In the Apify SDK, the key-value store is represented by the KeyValueStore class. In order to simplify access to the default key-value store, the SDK also provides Apify.getValue() and Apify.setValue() functions.

In local configuration, the data is stored in the directory specified by the APIFY_LOCAL_STORAGE_DIR environment variable as follows:

{APIFY_LOCAL_STORAGE_DIR}/key_value_stores/{STORE_ID}/{KEY}.{EXT}

Note that {STORE_ID} is the name or ID of the key-value store. The default key value store has ID default, unless you override it by setting the APIFY_DEFAULT_KEY_VALUE_STORE_ID environment variable. The {KEY} is the key of the record and {EXT} corresponds to the MIME content type of the data value.

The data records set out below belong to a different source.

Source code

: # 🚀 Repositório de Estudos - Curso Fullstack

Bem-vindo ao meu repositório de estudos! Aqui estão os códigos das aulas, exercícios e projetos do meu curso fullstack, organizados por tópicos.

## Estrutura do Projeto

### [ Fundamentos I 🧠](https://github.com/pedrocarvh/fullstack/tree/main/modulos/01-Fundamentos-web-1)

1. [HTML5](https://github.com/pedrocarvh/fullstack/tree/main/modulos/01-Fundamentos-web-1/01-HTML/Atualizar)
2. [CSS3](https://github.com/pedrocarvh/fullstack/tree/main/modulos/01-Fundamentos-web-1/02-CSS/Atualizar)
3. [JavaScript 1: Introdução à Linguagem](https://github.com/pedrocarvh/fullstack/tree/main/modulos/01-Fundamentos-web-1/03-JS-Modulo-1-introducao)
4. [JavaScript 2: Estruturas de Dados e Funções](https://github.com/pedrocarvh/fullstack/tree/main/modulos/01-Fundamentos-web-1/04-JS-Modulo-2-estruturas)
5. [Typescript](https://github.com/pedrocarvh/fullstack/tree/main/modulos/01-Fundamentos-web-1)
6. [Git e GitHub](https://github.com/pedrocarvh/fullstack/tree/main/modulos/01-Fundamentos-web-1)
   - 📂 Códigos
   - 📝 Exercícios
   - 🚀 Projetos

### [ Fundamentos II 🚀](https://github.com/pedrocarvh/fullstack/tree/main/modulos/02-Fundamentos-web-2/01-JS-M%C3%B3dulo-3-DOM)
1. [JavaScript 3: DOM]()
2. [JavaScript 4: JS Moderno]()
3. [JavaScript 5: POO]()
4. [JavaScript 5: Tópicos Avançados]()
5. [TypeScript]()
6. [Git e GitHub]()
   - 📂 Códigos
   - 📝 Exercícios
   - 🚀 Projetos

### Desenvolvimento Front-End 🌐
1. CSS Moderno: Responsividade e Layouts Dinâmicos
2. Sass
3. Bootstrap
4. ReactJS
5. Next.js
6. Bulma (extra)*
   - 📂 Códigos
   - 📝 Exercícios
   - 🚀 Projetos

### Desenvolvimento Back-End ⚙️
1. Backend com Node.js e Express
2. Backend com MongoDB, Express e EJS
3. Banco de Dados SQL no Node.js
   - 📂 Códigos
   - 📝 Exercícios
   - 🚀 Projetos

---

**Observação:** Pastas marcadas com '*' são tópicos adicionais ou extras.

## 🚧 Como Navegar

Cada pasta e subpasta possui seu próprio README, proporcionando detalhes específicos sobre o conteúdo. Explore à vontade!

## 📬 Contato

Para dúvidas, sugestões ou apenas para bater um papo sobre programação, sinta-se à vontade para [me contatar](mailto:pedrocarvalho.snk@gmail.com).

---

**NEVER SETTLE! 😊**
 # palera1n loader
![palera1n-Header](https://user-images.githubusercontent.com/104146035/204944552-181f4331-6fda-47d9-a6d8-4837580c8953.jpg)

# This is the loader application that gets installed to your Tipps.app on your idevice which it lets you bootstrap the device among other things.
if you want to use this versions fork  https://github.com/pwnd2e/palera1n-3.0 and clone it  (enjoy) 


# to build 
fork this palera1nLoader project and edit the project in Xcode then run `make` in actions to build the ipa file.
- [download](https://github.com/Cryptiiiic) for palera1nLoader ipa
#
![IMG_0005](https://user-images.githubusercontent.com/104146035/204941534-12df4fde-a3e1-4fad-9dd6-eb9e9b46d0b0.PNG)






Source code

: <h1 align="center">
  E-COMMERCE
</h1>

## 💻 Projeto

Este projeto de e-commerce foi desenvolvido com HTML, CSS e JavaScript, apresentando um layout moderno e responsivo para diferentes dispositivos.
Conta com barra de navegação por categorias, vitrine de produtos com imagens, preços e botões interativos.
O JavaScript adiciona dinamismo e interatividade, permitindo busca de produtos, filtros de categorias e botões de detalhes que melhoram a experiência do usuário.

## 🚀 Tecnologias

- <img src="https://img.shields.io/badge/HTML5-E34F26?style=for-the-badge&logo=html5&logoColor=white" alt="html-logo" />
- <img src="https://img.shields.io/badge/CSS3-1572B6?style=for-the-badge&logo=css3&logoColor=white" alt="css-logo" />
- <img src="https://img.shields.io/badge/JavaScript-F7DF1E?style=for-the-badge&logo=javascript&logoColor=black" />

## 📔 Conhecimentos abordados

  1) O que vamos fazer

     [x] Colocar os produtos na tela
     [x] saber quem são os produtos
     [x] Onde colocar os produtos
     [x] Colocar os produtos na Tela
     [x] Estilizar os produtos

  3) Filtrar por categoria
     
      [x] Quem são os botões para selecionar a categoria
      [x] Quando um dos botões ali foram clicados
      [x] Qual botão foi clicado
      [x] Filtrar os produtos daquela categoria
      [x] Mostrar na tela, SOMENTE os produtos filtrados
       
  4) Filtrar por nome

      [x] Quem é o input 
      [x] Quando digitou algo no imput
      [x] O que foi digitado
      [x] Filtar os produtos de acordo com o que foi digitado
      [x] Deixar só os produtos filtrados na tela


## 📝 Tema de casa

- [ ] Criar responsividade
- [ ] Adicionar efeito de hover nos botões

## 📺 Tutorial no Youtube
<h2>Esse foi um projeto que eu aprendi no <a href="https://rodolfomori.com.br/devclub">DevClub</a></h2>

The following code demonstrates basic operations of key-value stores:

// Get actor input from the default key-value store
const input = await Apify.getInput();

// Write actor output to the default key-value store.
await Apify.setValue('OUTPUT', { myResult: 123 });

// Open a named key-value store
const store = await Apify.openKeyValueStore('some-name');

// Write record. JavaScript object is automatically converted to JSON,
// strings and binary buffers are stored as they are
await store.setValue('some-key', { foo: 'bar' });

// Read record. Note that JSON is automatically parsed to a JavaScript object,
// text data returned as a string and other data is returned as binary buffer
const value = await store.getValue('some-key');

// Delete record
await store.setValue('some-key', null);

To see a real-world example of how to get the input from the key-value store, see the Screenshots example.

Dataset

Datasets are used to store structured data where each object stored has the same attributes, such as online store products or real estate offers. You can imagine a dataset as a table, where each object is a row and its attributes are columns. Dataset is an append-only storage - you can only add new records to it but you cannot modify or remove existing records.

When the dataset is stored on the Apify platform, you can export its data to the following formats: HTML, JSON, CSV, Excel, XML and RSS. The datasets are displayed on the actor run details page and in the Storage section in the Apify app. The actual data is exported using the Get dataset items Apify API endpoint. This way you can easily share crawling results.

Each actor run is associated with a default dataset, which is created exclusively for the actor run. Typically, it is used to store crawling results specific for the actor run. Its usage is optional.

In the Apify SDK, the dataset is represented by the Dataset class. In order to simplify writes to the default dataset, the SDK also provides the Apify.pushData() function.

In local configuration, the data is stored in the directory specified by the APIFY_LOCAL_STORAGE_DIR environment variable as follows:

{APIFY_LOCAL_STORAGE_DIR}/datasets/{DATASET_ID}/{INDEX}.json

Note that {DATASET_ID} is the name or ID of the dataset. The default dataset has ID default, unless you override it by setting the APIFY_DEFAULT_DATASET_ID environment variable. Each dataset item is stored as a separate JSON file, where {INDEX} is a zero-based index of the item in the dataset.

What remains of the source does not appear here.